Our research focuses on the study of the formation of patterns in complex systems such as the growth and form of living matter, and the emergence of collective behaviour in active systems. Also, we use data-driven methods to learn the underlying physical laws of these complex systems.

Our approach is eclectic and driven by curiosity. In the group, we use Theory, Experiment, and Simulation, to Test ideas (We are a TEST Lab :-). We thrive to gain insights into diverse problems at the interfaces of applied math, science, and society. Current research topics of research are described below.

Active Soft Matter

The questions we study here concern the study of slender structures such as filaments. Indeed, whether active or passive, matter that has the form of filaments can be observed at all scales in nature. Examples include DNA, filoviruses, elongated bacteria, fungi, neurons, arteries, hairs, snakes, eels, beams, cables, plants stems, trees, elephant trunks, solar flares, and galactic filaments. Although these elongated structures are three dimensional, it is possible to exploit their slenderness to deduce dimensionally-reduced models.

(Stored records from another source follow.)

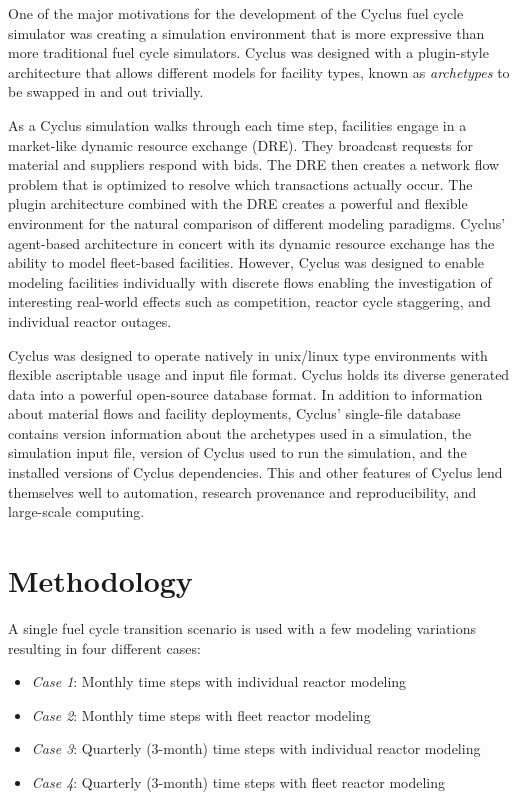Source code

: \documentclass{style}
\begin{document}
One of the major motivations for the development of the Cyclus fuel cycle
simulator \cite{cyclus_2015} was creating a simulation environment that is
more expressive than more traditional fuel cycle simulators.  Cyclus was
designed with a plugin-style architecture that allows different models for
facility types, known as \emph{archetypes} to be swapped in and out trivially.

As a Cyclus simulation walks through each time step, facilities engage in a
market-like dynamic resource exchange (DRE).  They broadcast requests for
material and suppliers respond with bids. The DRE then creates a network flow
problem that is optimized to resolve which transactions actually occur.  The
plugin architecture combined with the DRE creates a powerful and flexible
environment for the natural comparison of different modeling paradigms.
Cyclus' agent-based architecture in concert with its dynamic resource exchange
has the ability to model fleet-based facilities.  However, Cyclus was designed
to enable modeling facilities individually with discrete flows enabling the
investigation of interesting real-world effects such as competition, reactor
cycle staggering, and individual reactor outages. 

Cyclus was designed to operate natively in unix/linux type environments with
flexible ascriptable usage and input file format.  Cyclus holds its diverse
generated data into a powerful open-source database format.  In addition to
information about material flows and facility deployments, Cyclus' single-file
database contains version information about the archetypes used in a
simulation, the simulation input file, version of Cyclus used to run the
simulation, and the installed versions of Cyclus dependencies. This and other
features of Cyclus lend themselves well to automation, research provenance and
reproducibility, and large-scale computing.

\section{Methodology}

A single fuel cycle transition scenario is used with a few modeling variations
resulting in four different cases:

\begin{itemize}

    \item \emph{Case 1}: Monthly time steps with individual reactor modeling
    \item \emph{Case 2}: Monthly time steps with fleet reactor modeling
    \item \emph{Case 3}: Quarterly (3-month) time steps with individual reactor modeling
    \item \emph{Case 4}: Quarterly (3-month) time steps with fleet reactor modeling

\end{itemize}
\end{document}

Many studies have been performed when the constituent matter of these structures is made of passive substance, as is the case of beams, cables, strings, etc. However, for living filamentary structures, like plants stems or neurons, there are still deficiencies in our understanding due to the lack of a general constitutive theory relating the growth to the stresses. Here the challenge is that the process in which the local mechanical, biochemical and genetics couple to provide a constitutive law of growth is an open problem. Important recent progress has been made in exploring the effect of mechanical forces on morphogenesis. Our goal here is to develop a paradigm for establishing a general growth principle for these living structures.

Pattern Formation

In many of the problems we consider, active elements or agents interact at local level to produce a hierarchy of complex patterns, or some collective behaviour. The main challenge of these problems is that they are multi-physics, multi-scale, and multi-phase. Yet, they can be all cast in terms of complex systems. We mean by complex system, a system with a high degree of liberty. Once the problems are cast mathematically in term of differential equations, we study their (in)stability to perturbation. 

Machine Learning

We combine data-driven, computational, and theoretical approaches to learn the underlying laws amongst interacting active systems. In particular, we use statistical optimisation and sparsity promoting techniques to perform scientific machine relevant to active matter.

Societal Mathematics

In the group, we also apply the tools of complex systems and active matter to solve societal problems. This application of our research comes from the fact that when growing up in West Africa, I experienced situations in which the use of mathematical modelling could have had a big impact in improving the lives of many people. As an applied mathematician who saw the disruptive impact of COVID-19, Malaria, and locust infestations, I am interested in using mathematical modelling as a way to give back to society by applying the techniques and tools of complex systems to address scientific questions that arise in society in general and developing countries in particular. I coined the term "societal mathematics" as the use of math for social good.